*** Records provided Section Begins ***

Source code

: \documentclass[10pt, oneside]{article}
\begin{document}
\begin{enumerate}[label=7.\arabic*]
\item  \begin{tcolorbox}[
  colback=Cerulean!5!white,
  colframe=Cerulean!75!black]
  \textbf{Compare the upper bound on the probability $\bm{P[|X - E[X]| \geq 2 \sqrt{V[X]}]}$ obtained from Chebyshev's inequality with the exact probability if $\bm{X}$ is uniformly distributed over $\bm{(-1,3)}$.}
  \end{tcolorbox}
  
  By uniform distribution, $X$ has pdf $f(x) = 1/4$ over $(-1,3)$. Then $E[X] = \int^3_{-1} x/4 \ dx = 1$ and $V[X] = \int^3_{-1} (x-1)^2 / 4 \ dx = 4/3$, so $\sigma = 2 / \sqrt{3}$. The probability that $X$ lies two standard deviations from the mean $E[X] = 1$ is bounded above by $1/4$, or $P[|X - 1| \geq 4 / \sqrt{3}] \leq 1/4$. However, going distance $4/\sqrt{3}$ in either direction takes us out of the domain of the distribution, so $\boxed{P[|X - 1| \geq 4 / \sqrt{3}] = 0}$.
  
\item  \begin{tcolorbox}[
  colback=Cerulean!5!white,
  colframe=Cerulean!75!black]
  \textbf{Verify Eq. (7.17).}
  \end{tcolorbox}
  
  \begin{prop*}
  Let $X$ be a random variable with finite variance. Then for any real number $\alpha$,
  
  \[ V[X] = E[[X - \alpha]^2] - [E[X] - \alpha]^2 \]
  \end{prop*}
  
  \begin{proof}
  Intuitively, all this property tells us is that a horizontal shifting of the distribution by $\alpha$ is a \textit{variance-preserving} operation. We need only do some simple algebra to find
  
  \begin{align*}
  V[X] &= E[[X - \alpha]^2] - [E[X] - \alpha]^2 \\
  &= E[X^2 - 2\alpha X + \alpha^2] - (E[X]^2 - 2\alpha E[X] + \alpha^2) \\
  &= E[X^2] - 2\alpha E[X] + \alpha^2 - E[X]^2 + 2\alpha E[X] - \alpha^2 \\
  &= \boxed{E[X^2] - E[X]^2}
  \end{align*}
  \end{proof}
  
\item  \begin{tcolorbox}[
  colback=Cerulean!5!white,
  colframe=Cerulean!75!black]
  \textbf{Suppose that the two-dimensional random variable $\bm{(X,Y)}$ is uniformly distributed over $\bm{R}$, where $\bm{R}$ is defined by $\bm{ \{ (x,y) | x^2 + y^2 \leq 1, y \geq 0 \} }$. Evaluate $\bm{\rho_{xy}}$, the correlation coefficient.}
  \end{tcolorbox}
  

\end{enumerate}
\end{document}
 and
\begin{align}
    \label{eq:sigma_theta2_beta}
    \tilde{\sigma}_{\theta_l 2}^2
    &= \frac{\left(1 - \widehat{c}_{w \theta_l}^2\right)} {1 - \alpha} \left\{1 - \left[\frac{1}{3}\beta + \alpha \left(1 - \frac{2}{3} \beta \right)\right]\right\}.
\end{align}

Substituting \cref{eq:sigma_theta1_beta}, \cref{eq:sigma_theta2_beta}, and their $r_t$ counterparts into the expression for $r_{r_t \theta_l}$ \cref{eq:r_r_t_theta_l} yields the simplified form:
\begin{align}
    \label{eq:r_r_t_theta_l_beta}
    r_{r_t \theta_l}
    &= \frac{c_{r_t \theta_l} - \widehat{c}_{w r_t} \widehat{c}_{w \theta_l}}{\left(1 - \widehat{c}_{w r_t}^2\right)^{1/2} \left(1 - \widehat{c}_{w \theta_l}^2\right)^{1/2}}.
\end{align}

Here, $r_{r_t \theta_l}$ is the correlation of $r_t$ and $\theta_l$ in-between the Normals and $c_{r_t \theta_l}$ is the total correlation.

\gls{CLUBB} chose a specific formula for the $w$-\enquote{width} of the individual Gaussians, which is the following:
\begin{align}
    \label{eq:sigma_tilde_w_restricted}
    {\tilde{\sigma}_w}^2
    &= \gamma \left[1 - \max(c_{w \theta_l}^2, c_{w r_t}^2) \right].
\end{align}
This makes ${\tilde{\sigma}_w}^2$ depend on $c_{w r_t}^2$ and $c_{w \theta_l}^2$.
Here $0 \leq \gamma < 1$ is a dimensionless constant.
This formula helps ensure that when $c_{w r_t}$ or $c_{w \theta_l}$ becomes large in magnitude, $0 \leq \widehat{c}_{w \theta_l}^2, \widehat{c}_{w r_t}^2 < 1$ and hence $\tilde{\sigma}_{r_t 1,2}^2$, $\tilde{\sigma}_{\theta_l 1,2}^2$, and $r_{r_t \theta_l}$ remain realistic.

*** Records provided Section Ends ***

#### Work instructions:
Show every line of the records above that contains the word "probability".

#### Result below:
  \textbf{Compare the upper bound on the probability $\bm{P[|X - E[X]| \geq 2 \sqrt{V[X]}]}$ obtained from Chebyshev's inequality with the exact probability if $\bm{X}$ is uniformly distributed over $\bm{(-1,3)}$.}
  By uniform distribution, $X$ has pdf $f(x) = 1/4$ over $(-1,3)$. Then $E[X] = \int^3_{-1} x/4 \ dx = 1$ and $V[X] = \int^3_{-1} (x-1)^2 / 4 \ dx = 4/3$, so $\sigma = 2 / \sqrt{3}$. The probability that $X$ lies two standard deviations from the mean $E[X] = 1$ is bounded above by $1/4$, or $P[|X - 1| \geq 4 / \sqrt{3}] \leq 1/4$. However, going distance $4/\sqrt{3}$ in either direction takes us out of the domain of the distribution, so $\boxed{P[|X - 1| \geq 4 / \sqrt{3}] = 0}$.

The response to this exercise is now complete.